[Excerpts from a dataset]
• • •
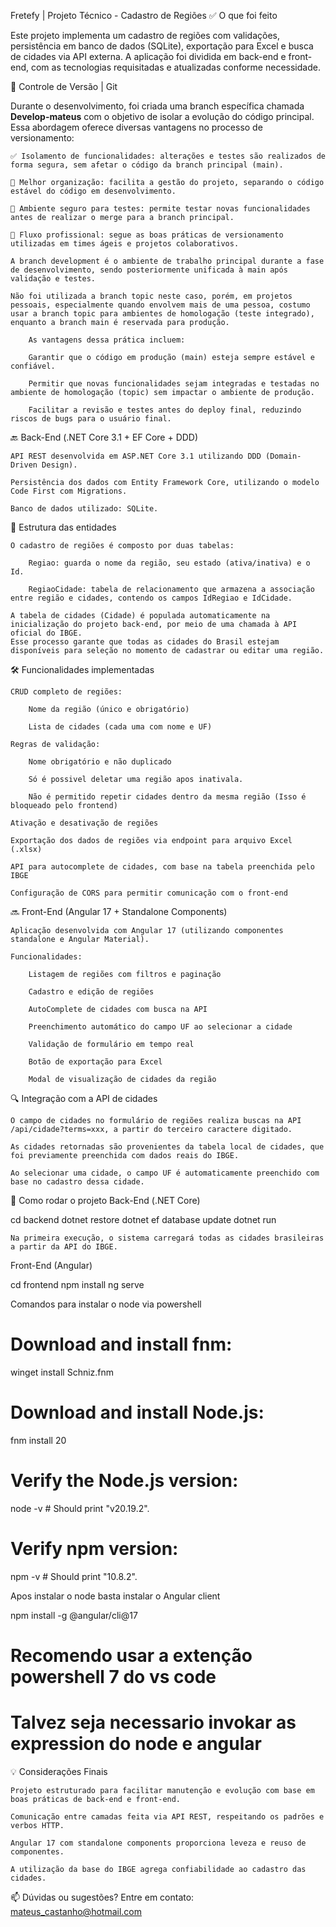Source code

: Fretefy | Projeto Técnico - Cadastro de Regiões
✅ O que foi feito

Este projeto implementa um cadastro de regiões com validações, persistência em banco de dados (SQLite), exportação para Excel e busca de cidades via API externa. A aplicação foi dividida em back-end e front-end, com as tecnologias requisitadas e atualizadas conforme necessidade.

🔄 Controle de Versão | Git

Durante o desenvolvimento, foi criada uma branch específica chamada **Develop-mateus** com o objetivo de isolar a evolução do código principal.
Essa abordagem oferece diversas vantagens no processo de versionamento:

    ✅ Isolamento de funcionalidades: alterações e testes são realizados de forma segura, sem afetar o código da branch principal (main).

    🔁 Melhor organização: facilita a gestão do projeto, separando o código estável do código em desenvolvimento.

    🧪 Ambiente seguro para testes: permite testar novas funcionalidades antes de realizar o merge para a branch principal.

    🚀 Fluxo profissional: segue as boas práticas de versionamento utilizadas em times ágeis e projetos colaborativos.

    A branch development é o ambiente de trabalho principal durante a fase de desenvolvimento, sendo posteriormente unificada à main após validação e testes.

    Não foi utilizada a branch topic neste caso, porém, em projetos pessoais, especialmente quando envolvem mais de uma pessoa, costumo usar a branch topic para ambientes de homologação (teste integrado), enquanto a branch main é reservada para produção.

        As vantagens dessa prática incluem:

        Garantir que o código em produção (main) esteja sempre estável e confiável.

        Permitir que novas funcionalidades sejam integradas e testadas no ambiente de homologação (topic) sem impactar o ambiente de produção.

        Facilitar a revisão e testes antes do deploy final, reduzindo riscos de bugs para o usuário final.



🔙 Back-End (.NET Core 3.1 + EF Core + DDD)

    API REST desenvolvida em ASP.NET Core 3.1 utilizando DDD (Domain-Driven Design).

    Persistência dos dados com Entity Framework Core, utilizando o modelo Code First com Migrations.

    Banco de dados utilizado: SQLite.

🧩 Estrutura das entidades

    O cadastro de regiões é composto por duas tabelas:

        Regiao: guarda o nome da região, seu estado (ativa/inativa) e o Id.

        RegiaoCidade: tabela de relacionamento que armazena a associação entre região e cidades, contendo os campos IdRegiao e IdCidade.

    A tabela de cidades (Cidade) é populada automaticamente na inicialização do projeto back-end, por meio de uma chamada à API oficial do IBGE.
    Esse processo garante que todas as cidades do Brasil estejam disponíveis para seleção no momento de cadastrar ou editar uma região.

🛠 Funcionalidades implementadas

    CRUD completo de regiões:

        Nome da região (único e obrigatório)

        Lista de cidades (cada uma com nome e UF)

    Regras de validação:

        Nome obrigatório e não duplicado

        Só é possivel deletar uma região apos inativala.

        Não é permitido repetir cidades dentro da mesma região (Isso é bloqueado pelo frontend)

    Ativação e desativação de regiões

    Exportação dos dados de regiões via endpoint para arquivo Excel (.xlsx)

    API para autocomplete de cidades, com base na tabela preenchida pelo IBGE

    Configuração de CORS para permitir comunicação com o front-end

🔜 Front-End (Angular 17 + Standalone Components)

    Aplicação desenvolvida com Angular 17 (utilizando componentes standalone e Angular Material).

    Funcionalidades:

        Listagem de regiões com filtros e paginação

        Cadastro e edição de regiões

        AutoComplete de cidades com busca na API

        Preenchimento automático do campo UF ao selecionar a cidade

        Validação de formulário em tempo real

        Botão de exportação para Excel

        Modal de visualização de cidades da região

🔍 Integração com a API de cidades

    O campo de cidades no formulário de regiões realiza buscas na API /api/cidade?terms=xxx, a partir do terceiro caractere digitado.

    As cidades retornadas são provenientes da tabela local de cidades, que foi previamente preenchida com dados reais do IBGE.

    Ao selecionar uma cidade, o campo UF é automaticamente preenchido com base no cadastro dessa cidade.

🚀 Como rodar o projeto
Back-End (.NET Core)

cd backend
dotnet restore
dotnet ef database update
dotnet run

    Na primeira execução, o sistema carregará todas as cidades brasileiras a partir da API do IBGE.

Front-End (Angular)

cd frontend
npm install
ng serve


Comandos para instalar o node via powershell

# Download and install fnm:
winget install Schniz.fnm

# Download and install Node.js:
fnm install 20

# Verify the Node.js version:
node -v # Should print "v20.19.2".

# Verify npm version:
npm -v # Should print "10.8.2".

Apos instalar o node basta instalar o Angular client

npm install -g @angular/cli@17

# Recomendo usar a extenção powershell 7 do vs code
# Talvez seja necessario invokar as expression do node e angular

💡 Considerações Finais

    Projeto estruturado para facilitar manutenção e evolução com base em boas práticas de back-end e front-end.

    Comunicação entre camadas feita via API REST, respeitando os padrões e verbos HTTP.

    Angular 17 com standalone components proporciona leveza e reuso de componentes.

    A utilização da base do IBGE agrega confiabilidade ao cadastro das cidades.

📫 Dúvidas ou sugestões? Entre em contato:
mateus_castanho@hotmail.com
• • •
Requirement → Return only the number of lines above that include "Download".

The completed task → 2